Astria Therapeutics Announces FDA Clearance of IND Application for STAR-0310, a Monoclonal Antibody OX40 Antagonist for the Treatment of Atopic Dermatitis
Astria Therapeutics has announced FDA clearance of its IND application for STAR-0310, a monoclonal antibody OX40 antagonist aimed at treating atopic dermatitis (AD) and potentially other conditions. The Phase 1a trial is set to begin in Q1 2025 with initial proof-of-concept results expected by Q3 2025. Proof-of-concept results in AD patients are anticipated by Q2 2026. According to Chris Morabito, Chief Medical Officer, STAR-0310 is designed to leverage existing knowledge on OX40 receptor and ligand programs. The drug's high affinity and potency, coupled with low ADCC, could offer a wider therapeutic window and potentially allow dosing as infrequently as every six months due to its long half-life and disease-modifying potential.
Astria Therapeutics ha annunciato l'approvazione della FDA per la sua domanda IND per STAR-0310, un anticorpo monoclonale antagonista dell'OX40, mirato al trattamento della dermatite atopica (AD) e potenzialmente di altre condizioni. Il trial di fase 1a è previsto per iniziare nel primo trimestre del 2025, con i risultati iniziali di proof-of-concept attesi entro il terzo trimestre del 2025. I risultati di proof-of-concept per i pazienti affetti da AD sono previsti entro il secondo trimestre del 2026. Secondo Chris Morabito, Chief Medical Officer, STAR-0310 è progettato per sfruttare le conoscenze esistenti sui programmi del recettore e del ligando OX40. L'alta affinità e potenza del farmaco, associata a una bassa ADCC, potrebbero offrire una finestra terapeutica più ampia e potenzialmente consentire somministrazioni così infrequenti come ogni sei mesi, grazie alla sua lunga emivita e al potenziale di modifica della malattia.

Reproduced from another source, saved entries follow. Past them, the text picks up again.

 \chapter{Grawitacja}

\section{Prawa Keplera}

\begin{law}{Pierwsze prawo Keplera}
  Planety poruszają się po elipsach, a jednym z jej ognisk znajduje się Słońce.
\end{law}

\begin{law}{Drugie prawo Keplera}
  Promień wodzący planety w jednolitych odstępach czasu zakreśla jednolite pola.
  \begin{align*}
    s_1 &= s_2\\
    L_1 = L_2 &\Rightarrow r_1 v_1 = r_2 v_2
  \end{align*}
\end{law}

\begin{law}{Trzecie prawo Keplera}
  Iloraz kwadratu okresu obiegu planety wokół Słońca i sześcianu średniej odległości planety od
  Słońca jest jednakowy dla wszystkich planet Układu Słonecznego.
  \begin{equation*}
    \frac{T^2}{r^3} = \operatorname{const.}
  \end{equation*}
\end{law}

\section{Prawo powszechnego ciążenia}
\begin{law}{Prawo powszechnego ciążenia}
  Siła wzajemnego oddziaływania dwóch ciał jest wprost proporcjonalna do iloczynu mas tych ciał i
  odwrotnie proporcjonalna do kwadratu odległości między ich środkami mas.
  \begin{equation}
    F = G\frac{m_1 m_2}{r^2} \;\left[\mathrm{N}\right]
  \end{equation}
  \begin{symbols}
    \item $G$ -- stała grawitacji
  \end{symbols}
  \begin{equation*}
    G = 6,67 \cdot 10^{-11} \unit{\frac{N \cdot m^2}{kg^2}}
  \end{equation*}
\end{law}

Astria Therapeutics ha anunciado la aprobación de la FDA de su solicitud IND para STAR-0310, un anticuerpo monoclonal antagonista de OX40 dirigido al tratamiento de la dermatitis atópica (AD) y potencialmente otras condiciones. El ensayo de fase 1a comenzará en el primer trimestre de 2025, con resultados iniciales de prueba de concepto esperados para el tercer trimestre de 2025. Se anticipan los resultados de prueba de concepto en pacientes con AD para el segundo trimestre de 2026. Según Chris Morabito, Director Médico, STAR-0310 está diseñado para aprovechar el conocimiento existente sobre los programas de receptor y ligando OX40. La alta afinidad y potencia del fármaco, junto con una baja ADCC, podrían ofrecer una ventana terapéutica más amplia y potencialmente permitir una dosificación tan poco frecuente como cada seis meses debido a su larga vida media y su potencial modificador de la enfermedad.
Astria Therapeutics는 아토피 피부염(AD) 및 잠재적으로 다른 질환을 치료하기 위해 설계된 OX40 길항체인 STAR-0310에 대한 IND 신청이 FDA 승인을 받았다고 발표했습니다. 1a 단계 시험은 2025년 1분기에 시작될 예정이며, 초기 개념 증명 결과는 2025년 3분기까지 예상됩니다. AD 환자에 대한 개념 증명 결과는 2026년 2분기까지 기대되고 있습니다. Chris Morabito 의료 담당자에 따르면, STAR-0310은 OX40 수용체 및 리간드 프로그램에 대한 기존 지식을 활용하기 위해 설계되었습니다. 이 약물의 높은 친화력과 효능, 낮은 ADCC는 더 넓은 치료 창을 제공할 수 있으며, 긴 반감기와 질병 수정 가능성으로 인해 6개월에 한 번씩 투여할 수 있을 가능성도 있습니다.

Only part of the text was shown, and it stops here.